On August 1, 2013, Nationstar filed a [c]omplaint in
[m]ortgage [f]oreclosure against [Appellant] and George
Williams. A non-jury trial was held on May 4, 2015. At the
conclusion of the trial, [the trial court] entered judgment in
favor of Nationstar in the amount of $121,696.33,
foreclosing on [Appellant’s] and George Williams’s interest
in the [p]roperty.
On May 14, 2015, [Appellant] filed a [p]ost-[t]rial
[m]otion[.] [The trial court] denied the [p]ost-[t]rial
[m]otion on May 29, 2015. On June 1, 2015, [Appellant]

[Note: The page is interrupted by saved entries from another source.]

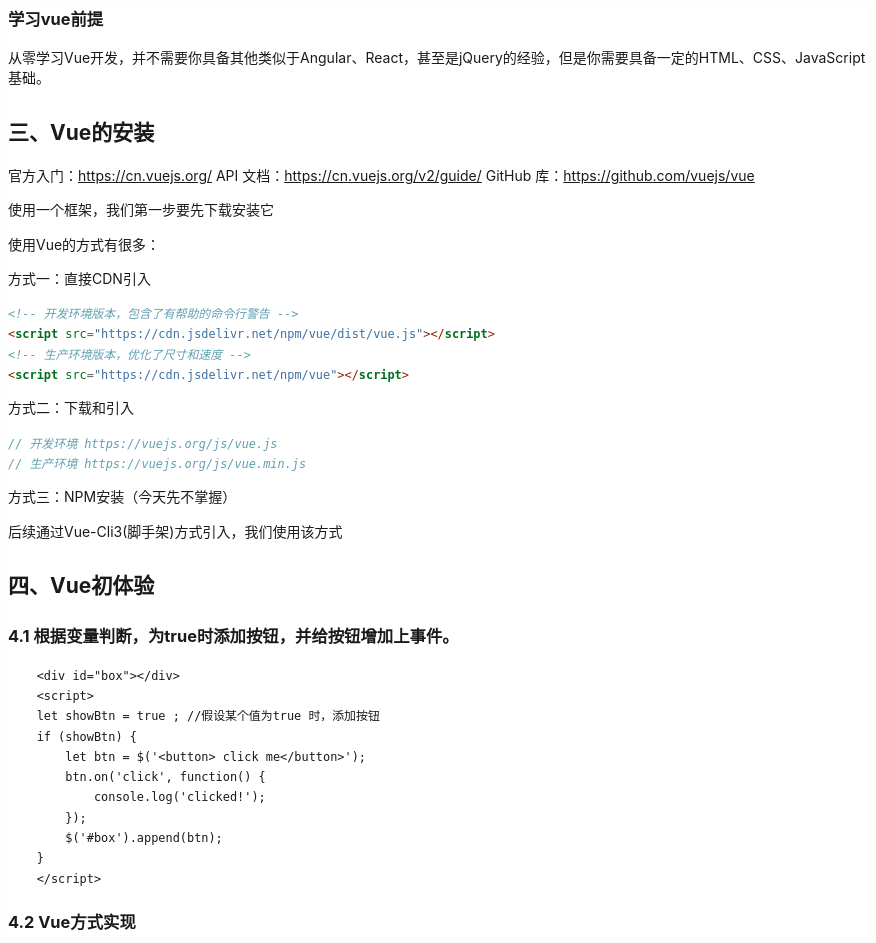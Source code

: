 ### 学习vue前提

从零学习Vue开发，并不需要你具备其他类似于Angular、React，甚至是jQuery的经验，但是你需要具备一定的HTML、CSS、JavaScript基础。

## 三、Vue的安装

官方入门：https://cn.vuejs.org/
API 文档：https://cn.vuejs.org/v2/guide/
GitHub 库：https://github.com/vuejs/vue

 

使用一个框架，我们第一步要先下载安装它

使用Vue的方式有很多：

方式一：直接CDN引入

```html
<!-- 开发环境版本，包含了有帮助的命令行警告 --> 
<script src="https://cdn.jsdelivr.net/npm/vue/dist/vue.js"></script>
<!-- 生产环境版本，优化了尺寸和速度 -->
<script src="https://cdn.jsdelivr.net/npm/vue"></script>
```

方式二：下载和引入

```js
// 开发环境 https://vuejs.org/js/vue.js
// 生产环境 https://vuejs.org/js/vue.min.js
```

方式三：NPM安装（今天先不掌握）

后续通过Vue-Cli3(脚手架)方式引入，我们使用该方式

## 四、Vue初体验

### 4.1 根据变量判断，为true时添加按钮，并给按钮增加上事件。 

```vue
    <div id="box"></div>
    <script>
    let showBtn = true ; //假设某个值为true 时，添加按钮
    if (showBtn) {
        let btn = $('<button> click me</button>');
        btn.on('click', function() {
            console.log('clicked!');
        });
        $('#box').append(btn);
    }
    </script>
```

### 4.2 Vue方式实现
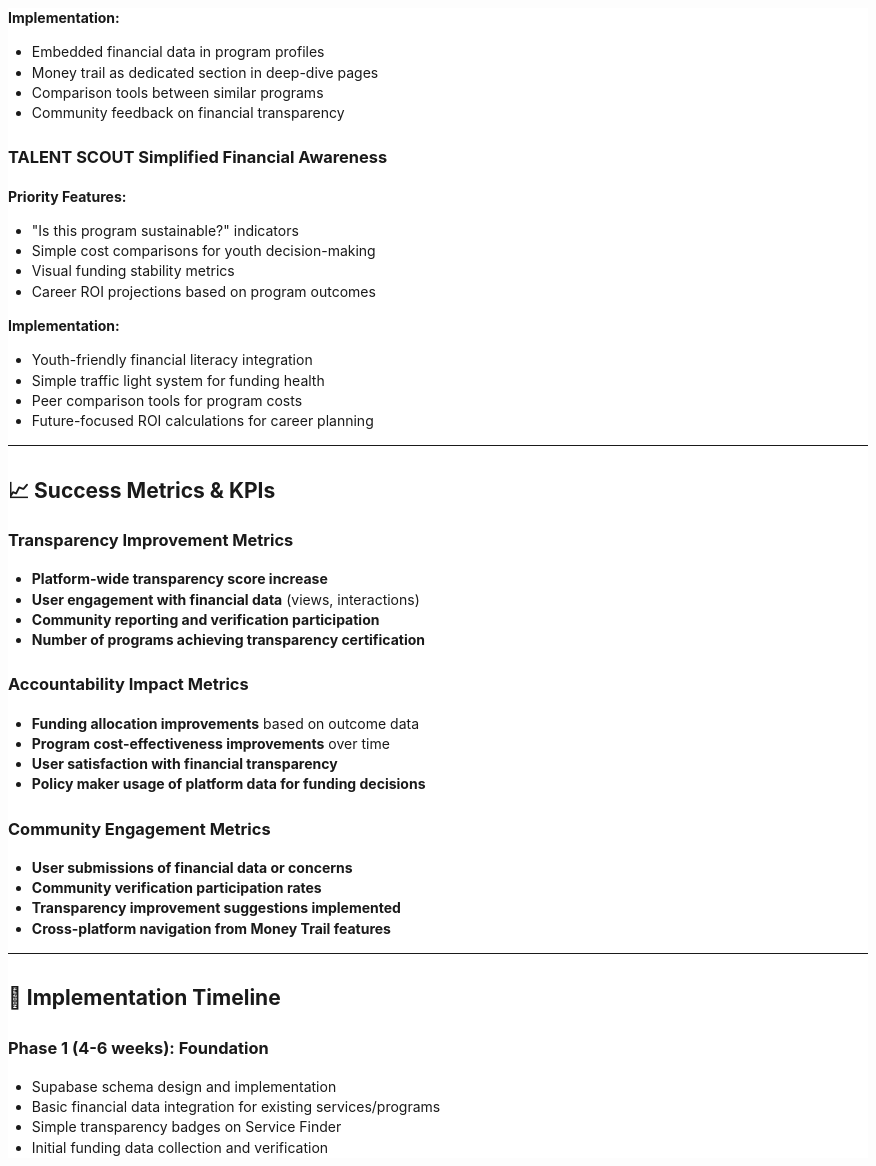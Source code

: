 **Implementation:**
- Embedded financial data in program profiles
- Money trail as dedicated section in deep-dive pages
- Comparison tools between similar programs
- Community feedback on financial transparency

### **TALENT SCOUT Simplified Financial Awareness**
**Priority Features:**
- "Is this program sustainable?" indicators
- Simple cost comparisons for youth decision-making
- Visual funding stability metrics
- Career ROI projections based on program outcomes

**Implementation:**
- Youth-friendly financial literacy integration
- Simple traffic light system for funding health
- Peer comparison tools for program costs
- Future-focused ROI calculations for career planning

---

## 📈 **Success Metrics & KPIs**

### **Transparency Improvement Metrics**
- **Platform-wide transparency score increase**
- **User engagement with financial data** (views, interactions)
- **Community reporting and verification participation**
- **Number of programs achieving transparency certification**

### **Accountability Impact Metrics**
- **Funding allocation improvements** based on outcome data
- **Program cost-effectiveness improvements** over time
- **User satisfaction with financial transparency**
- **Policy maker usage of platform data for funding decisions**

### **Community Engagement Metrics**
- **User submissions of financial data or concerns**
- **Community verification participation rates**
- **Transparency improvement suggestions implemented**
- **Cross-platform navigation from Money Trail features**

---

## 🚀 **Implementation Timeline**

### **Phase 1 (4-6 weeks): Foundation**
- Supabase schema design and implementation
- Basic financial data integration for existing services/programs
- Simple transparency badges on Service Finder
- Initial funding data collection and verification
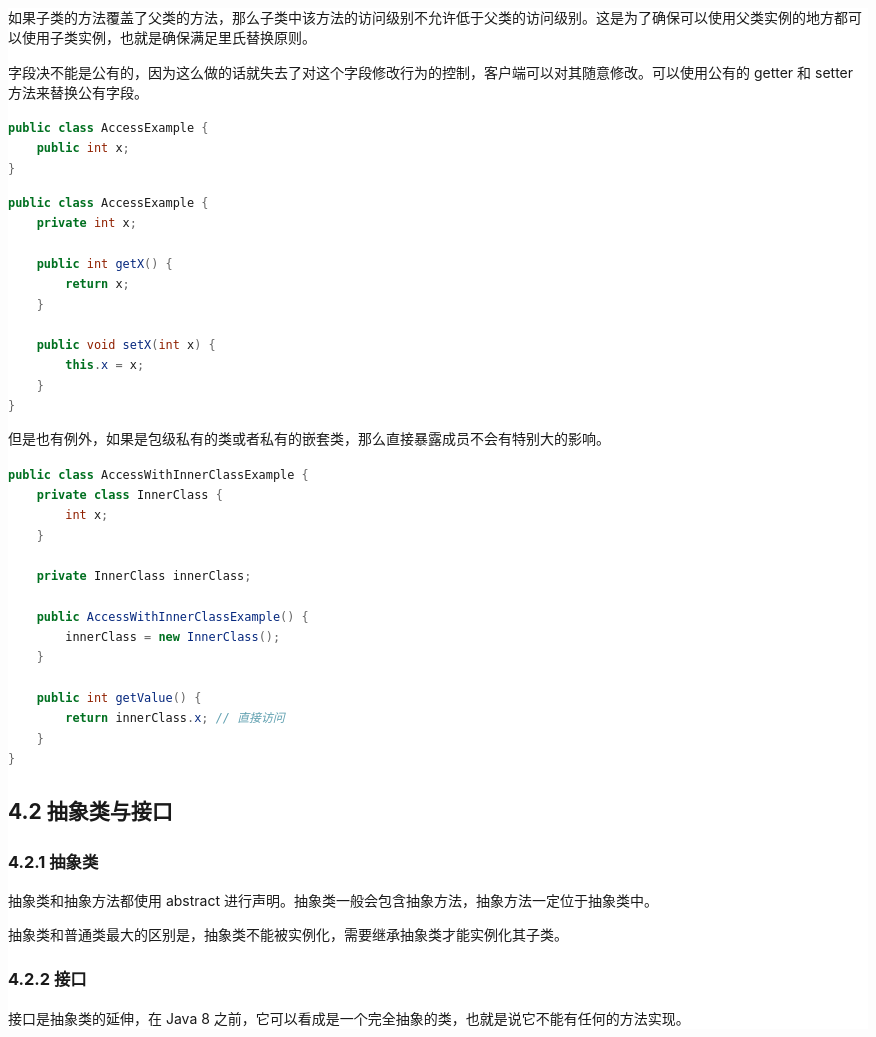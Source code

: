 如果子类的方法覆盖了父类的方法，那么子类中该方法的访问级别不允许低于父类的访问级别。这是为了确保可以使用父类实例的地方都可以使用子类实例，也就是确保满足里氏替换原则。

字段决不能是公有的，因为这么做的话就失去了对这个字段修改行为的控制，客户端可以对其随意修改。可以使用公有的 getter 和 setter 方法来替换公有字段。

```java
public class AccessExample {
    public int x;
}
```

```java
public class AccessExample {
    private int x;

    public int getX() {
        return x;
    }

    public void setX(int x) {
        this.x = x;
    }
}
```

但是也有例外，如果是包级私有的类或者私有的嵌套类，那么直接暴露成员不会有特别大的影响。

```java
public class AccessWithInnerClassExample {
    private class InnerClass {
        int x;
    }

    private InnerClass innerClass;

    public AccessWithInnerClassExample() {
        innerClass = new InnerClass();
    }

    public int getValue() {
        return innerClass.x; // 直接访问
    }
}
```

## 4.2 抽象类与接口

### 4.2.1 抽象类

抽象类和抽象方法都使用 abstract 进行声明。抽象类一般会包含抽象方法，抽象方法一定位于抽象类中。

抽象类和普通类最大的区别是，抽象类不能被实例化，需要继承抽象类才能实例化其子类。

### 4.2.2 接口

接口是抽象类的延伸，在 Java 8 之前，它可以看成是一个完全抽象的类，也就是说它不能有任何的方法实现。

filed an appeal from the [] May 29, 2015 [o]rder. Pursuant
to [the trial court’s] directive, [Appellant] filed her [c]oncise
[s]tatement of [e]rrors [c]omplained of on [a]ppeal on June
16, 2015. [The trial court issued an opinion pursuant to
Pa.R.A.P. 1925(a) on September 14, 2015.]
Trial Court Opinion, 9/14/2015, at 2-6 (bullet point format and record
citations omitted).
On appeal, Appellant presents the following issues for our review:
1. Did the trial court commit an error of law by determining
[Nationstar] was entitled to declare the reverse
mortgage loan due and payable upon the death of
[Appellant’s] mother pursuant to paragraph 9(a) of the
mortgage, when the property remained the principal
residence of [Appellant]?
2. Did the trial court commit an error of law by determining
that [Appellant] was not a “Borrower” within the
meaning of the mortgage instrument, and determining
that therefore, upon the death of [Appellant’s] mother,
the property did not remain the principal residence of a
surviving borrower?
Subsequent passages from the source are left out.